>>

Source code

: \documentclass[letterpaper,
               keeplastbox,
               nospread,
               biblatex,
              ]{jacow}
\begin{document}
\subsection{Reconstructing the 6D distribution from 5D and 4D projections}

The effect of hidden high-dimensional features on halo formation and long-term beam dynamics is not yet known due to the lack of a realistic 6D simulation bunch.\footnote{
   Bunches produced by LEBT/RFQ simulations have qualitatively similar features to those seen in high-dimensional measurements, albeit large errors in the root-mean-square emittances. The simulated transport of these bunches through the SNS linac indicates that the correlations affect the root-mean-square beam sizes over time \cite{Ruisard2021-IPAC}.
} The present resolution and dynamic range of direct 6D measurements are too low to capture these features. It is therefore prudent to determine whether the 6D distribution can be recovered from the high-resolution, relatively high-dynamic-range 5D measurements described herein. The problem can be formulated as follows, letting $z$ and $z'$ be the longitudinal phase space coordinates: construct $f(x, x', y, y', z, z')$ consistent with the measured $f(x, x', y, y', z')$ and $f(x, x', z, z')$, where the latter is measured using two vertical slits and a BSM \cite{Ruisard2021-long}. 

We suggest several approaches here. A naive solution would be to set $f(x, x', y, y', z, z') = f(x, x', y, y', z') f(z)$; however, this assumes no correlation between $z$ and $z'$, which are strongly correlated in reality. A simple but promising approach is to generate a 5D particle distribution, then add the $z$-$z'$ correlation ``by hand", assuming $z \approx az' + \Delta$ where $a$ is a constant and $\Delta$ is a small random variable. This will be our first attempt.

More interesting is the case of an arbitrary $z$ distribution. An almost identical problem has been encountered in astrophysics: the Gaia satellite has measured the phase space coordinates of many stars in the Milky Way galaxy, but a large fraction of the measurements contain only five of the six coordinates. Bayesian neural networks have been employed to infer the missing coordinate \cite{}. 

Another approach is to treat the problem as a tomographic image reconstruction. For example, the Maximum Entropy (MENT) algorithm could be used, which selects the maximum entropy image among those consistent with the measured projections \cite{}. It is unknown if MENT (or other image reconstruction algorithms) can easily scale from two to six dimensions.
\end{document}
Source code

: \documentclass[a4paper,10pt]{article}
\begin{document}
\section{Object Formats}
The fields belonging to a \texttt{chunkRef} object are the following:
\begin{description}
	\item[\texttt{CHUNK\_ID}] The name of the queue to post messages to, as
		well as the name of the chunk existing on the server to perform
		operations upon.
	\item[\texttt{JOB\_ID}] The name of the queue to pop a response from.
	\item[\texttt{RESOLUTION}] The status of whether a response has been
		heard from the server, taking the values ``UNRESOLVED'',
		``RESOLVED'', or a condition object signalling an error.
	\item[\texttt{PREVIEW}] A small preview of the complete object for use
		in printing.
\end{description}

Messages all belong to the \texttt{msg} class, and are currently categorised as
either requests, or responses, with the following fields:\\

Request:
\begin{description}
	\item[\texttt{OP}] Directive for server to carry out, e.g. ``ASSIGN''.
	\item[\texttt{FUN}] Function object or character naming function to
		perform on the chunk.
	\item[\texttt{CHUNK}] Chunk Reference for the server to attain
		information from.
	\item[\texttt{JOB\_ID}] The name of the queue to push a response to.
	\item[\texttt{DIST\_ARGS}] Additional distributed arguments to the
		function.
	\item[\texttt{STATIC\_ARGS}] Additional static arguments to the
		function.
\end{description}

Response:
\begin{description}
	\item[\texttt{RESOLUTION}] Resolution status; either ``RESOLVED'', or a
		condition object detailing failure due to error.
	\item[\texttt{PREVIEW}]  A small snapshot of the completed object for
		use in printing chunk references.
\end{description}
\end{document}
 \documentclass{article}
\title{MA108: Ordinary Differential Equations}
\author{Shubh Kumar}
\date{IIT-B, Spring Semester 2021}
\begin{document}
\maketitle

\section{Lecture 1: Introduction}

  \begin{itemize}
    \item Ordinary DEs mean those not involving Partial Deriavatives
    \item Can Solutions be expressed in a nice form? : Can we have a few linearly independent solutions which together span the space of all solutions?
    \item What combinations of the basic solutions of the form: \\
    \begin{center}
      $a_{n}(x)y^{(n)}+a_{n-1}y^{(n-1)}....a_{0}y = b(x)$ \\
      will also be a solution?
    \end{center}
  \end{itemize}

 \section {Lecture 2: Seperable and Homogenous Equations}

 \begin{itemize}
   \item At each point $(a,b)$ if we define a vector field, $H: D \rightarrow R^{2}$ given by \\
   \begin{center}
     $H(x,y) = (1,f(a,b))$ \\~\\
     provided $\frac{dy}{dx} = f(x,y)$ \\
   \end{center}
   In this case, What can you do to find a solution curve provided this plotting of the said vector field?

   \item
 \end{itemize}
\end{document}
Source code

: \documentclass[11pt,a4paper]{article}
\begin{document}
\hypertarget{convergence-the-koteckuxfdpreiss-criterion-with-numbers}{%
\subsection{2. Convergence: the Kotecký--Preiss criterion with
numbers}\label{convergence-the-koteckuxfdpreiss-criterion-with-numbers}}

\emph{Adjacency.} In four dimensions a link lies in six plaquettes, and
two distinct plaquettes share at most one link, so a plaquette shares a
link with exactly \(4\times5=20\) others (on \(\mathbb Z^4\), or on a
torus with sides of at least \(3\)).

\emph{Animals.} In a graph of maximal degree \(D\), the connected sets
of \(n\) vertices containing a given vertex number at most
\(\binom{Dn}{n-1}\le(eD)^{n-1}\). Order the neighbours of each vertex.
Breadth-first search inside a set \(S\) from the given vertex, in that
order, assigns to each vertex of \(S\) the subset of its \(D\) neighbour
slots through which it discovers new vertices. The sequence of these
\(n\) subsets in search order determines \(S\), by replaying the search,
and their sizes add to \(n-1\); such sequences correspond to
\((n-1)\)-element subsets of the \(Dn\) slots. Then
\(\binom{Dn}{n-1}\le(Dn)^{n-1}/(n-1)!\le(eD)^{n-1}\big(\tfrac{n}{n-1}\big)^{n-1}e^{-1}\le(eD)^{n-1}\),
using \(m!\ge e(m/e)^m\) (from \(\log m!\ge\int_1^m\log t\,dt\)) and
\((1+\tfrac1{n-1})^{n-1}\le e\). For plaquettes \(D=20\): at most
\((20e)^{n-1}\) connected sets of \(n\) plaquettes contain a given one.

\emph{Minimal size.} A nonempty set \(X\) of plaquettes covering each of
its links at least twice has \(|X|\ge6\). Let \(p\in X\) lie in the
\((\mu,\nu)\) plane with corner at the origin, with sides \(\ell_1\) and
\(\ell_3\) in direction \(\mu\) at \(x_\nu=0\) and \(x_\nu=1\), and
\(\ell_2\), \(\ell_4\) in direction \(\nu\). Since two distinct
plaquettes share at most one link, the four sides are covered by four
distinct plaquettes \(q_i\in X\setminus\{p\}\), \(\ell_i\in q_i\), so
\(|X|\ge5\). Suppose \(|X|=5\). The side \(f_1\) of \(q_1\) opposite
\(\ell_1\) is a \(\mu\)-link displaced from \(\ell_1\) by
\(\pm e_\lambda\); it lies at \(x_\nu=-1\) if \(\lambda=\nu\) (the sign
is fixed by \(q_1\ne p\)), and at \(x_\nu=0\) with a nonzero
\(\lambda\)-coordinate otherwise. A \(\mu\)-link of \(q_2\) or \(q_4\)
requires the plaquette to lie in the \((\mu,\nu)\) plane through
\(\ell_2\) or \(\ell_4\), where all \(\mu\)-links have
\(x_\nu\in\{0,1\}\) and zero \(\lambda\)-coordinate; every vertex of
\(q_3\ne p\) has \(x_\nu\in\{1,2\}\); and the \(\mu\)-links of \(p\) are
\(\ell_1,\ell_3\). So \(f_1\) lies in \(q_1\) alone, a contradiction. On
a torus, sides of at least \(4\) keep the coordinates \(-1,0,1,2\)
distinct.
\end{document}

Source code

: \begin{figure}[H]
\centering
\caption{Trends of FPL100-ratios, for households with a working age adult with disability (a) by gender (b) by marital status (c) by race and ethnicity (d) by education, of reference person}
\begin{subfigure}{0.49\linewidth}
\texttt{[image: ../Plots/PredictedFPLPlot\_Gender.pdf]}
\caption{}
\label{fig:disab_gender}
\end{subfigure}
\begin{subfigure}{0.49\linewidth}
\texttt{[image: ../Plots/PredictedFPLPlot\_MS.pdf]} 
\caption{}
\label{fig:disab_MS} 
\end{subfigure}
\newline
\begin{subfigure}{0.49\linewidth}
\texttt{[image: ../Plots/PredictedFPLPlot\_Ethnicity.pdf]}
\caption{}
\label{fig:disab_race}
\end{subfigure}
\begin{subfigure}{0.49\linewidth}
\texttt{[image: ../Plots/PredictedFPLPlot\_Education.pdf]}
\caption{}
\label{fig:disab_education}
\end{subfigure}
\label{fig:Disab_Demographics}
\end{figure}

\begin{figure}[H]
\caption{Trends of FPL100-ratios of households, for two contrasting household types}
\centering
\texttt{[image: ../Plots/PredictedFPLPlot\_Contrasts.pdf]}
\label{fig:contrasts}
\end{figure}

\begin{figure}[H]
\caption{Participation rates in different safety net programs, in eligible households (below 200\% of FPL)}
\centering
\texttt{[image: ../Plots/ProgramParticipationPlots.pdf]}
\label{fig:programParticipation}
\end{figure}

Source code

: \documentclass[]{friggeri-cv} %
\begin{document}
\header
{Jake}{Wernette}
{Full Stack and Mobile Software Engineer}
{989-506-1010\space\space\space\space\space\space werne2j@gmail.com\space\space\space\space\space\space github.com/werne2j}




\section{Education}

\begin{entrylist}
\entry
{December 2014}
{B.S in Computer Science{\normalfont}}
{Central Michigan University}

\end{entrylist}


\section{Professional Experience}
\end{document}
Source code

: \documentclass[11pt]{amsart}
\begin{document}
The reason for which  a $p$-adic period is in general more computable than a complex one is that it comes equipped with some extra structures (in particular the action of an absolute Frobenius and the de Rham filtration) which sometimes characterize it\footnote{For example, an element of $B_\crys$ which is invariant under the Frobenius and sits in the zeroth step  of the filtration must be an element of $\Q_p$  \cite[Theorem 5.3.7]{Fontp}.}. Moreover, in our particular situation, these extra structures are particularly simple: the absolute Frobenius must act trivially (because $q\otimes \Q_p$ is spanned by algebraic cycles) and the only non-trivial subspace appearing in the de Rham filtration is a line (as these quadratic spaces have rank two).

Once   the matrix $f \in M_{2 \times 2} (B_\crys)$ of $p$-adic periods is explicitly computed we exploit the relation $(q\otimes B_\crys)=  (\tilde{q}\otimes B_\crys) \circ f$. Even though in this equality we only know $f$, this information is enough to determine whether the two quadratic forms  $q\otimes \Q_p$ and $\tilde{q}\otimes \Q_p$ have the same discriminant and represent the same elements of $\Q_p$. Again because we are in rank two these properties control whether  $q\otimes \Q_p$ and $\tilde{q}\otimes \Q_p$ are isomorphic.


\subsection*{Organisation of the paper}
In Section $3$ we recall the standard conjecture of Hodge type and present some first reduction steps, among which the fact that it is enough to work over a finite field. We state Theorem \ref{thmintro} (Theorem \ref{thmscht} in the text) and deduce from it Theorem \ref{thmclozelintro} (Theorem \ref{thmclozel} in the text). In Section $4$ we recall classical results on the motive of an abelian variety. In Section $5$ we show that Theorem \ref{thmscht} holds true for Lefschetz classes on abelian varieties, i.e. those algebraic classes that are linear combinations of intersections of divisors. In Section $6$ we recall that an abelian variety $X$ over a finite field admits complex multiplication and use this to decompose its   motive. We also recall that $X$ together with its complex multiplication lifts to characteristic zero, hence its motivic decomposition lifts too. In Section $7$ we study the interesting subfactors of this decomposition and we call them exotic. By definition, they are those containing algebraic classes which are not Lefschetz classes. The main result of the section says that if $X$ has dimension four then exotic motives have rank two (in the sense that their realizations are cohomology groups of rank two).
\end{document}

<<

Task brief >> Transcribe the records above exactly, beginning at the line that contains "The present resolution" and ending with the line that contains "We suggest several", both included, and nothing else.

Your solution >>
} The present resolution and dynamic range of direct 6D measurements are too low to capture these features. It is therefore prudent to determine whether the 6D distribution can be recovered from the high-resolution, relatively high-dynamic-range 5D measurements described herein. The problem can be formulated as follows, letting $z$ and $z'$ be the longitudinal phase space coordinates: construct $f(x, x', y, y', z, z')$ consistent with the measured $f(x, x', y, y', z')$ and $f(x, x', z, z')$, where the latter is measured using two vertical slits and a BSM \cite{Ruisard2021-long}. 

We suggest several approaches here. A naive solution would be to set $f(x, x', y, y', z, z') = f(x, x', y, y', z') f(z)$; however, this assumes no correlation between $z$ and $z'$, which are strongly correlated in reality. A simple but promising approach is to generate a 5D particle distribution, then add the $z$-$z'$ correlation ``by hand", assuming $z \approx az' + \Delta$ where $a$ is a constant and $\Delta$ is a small random variable. This will be our first attempt.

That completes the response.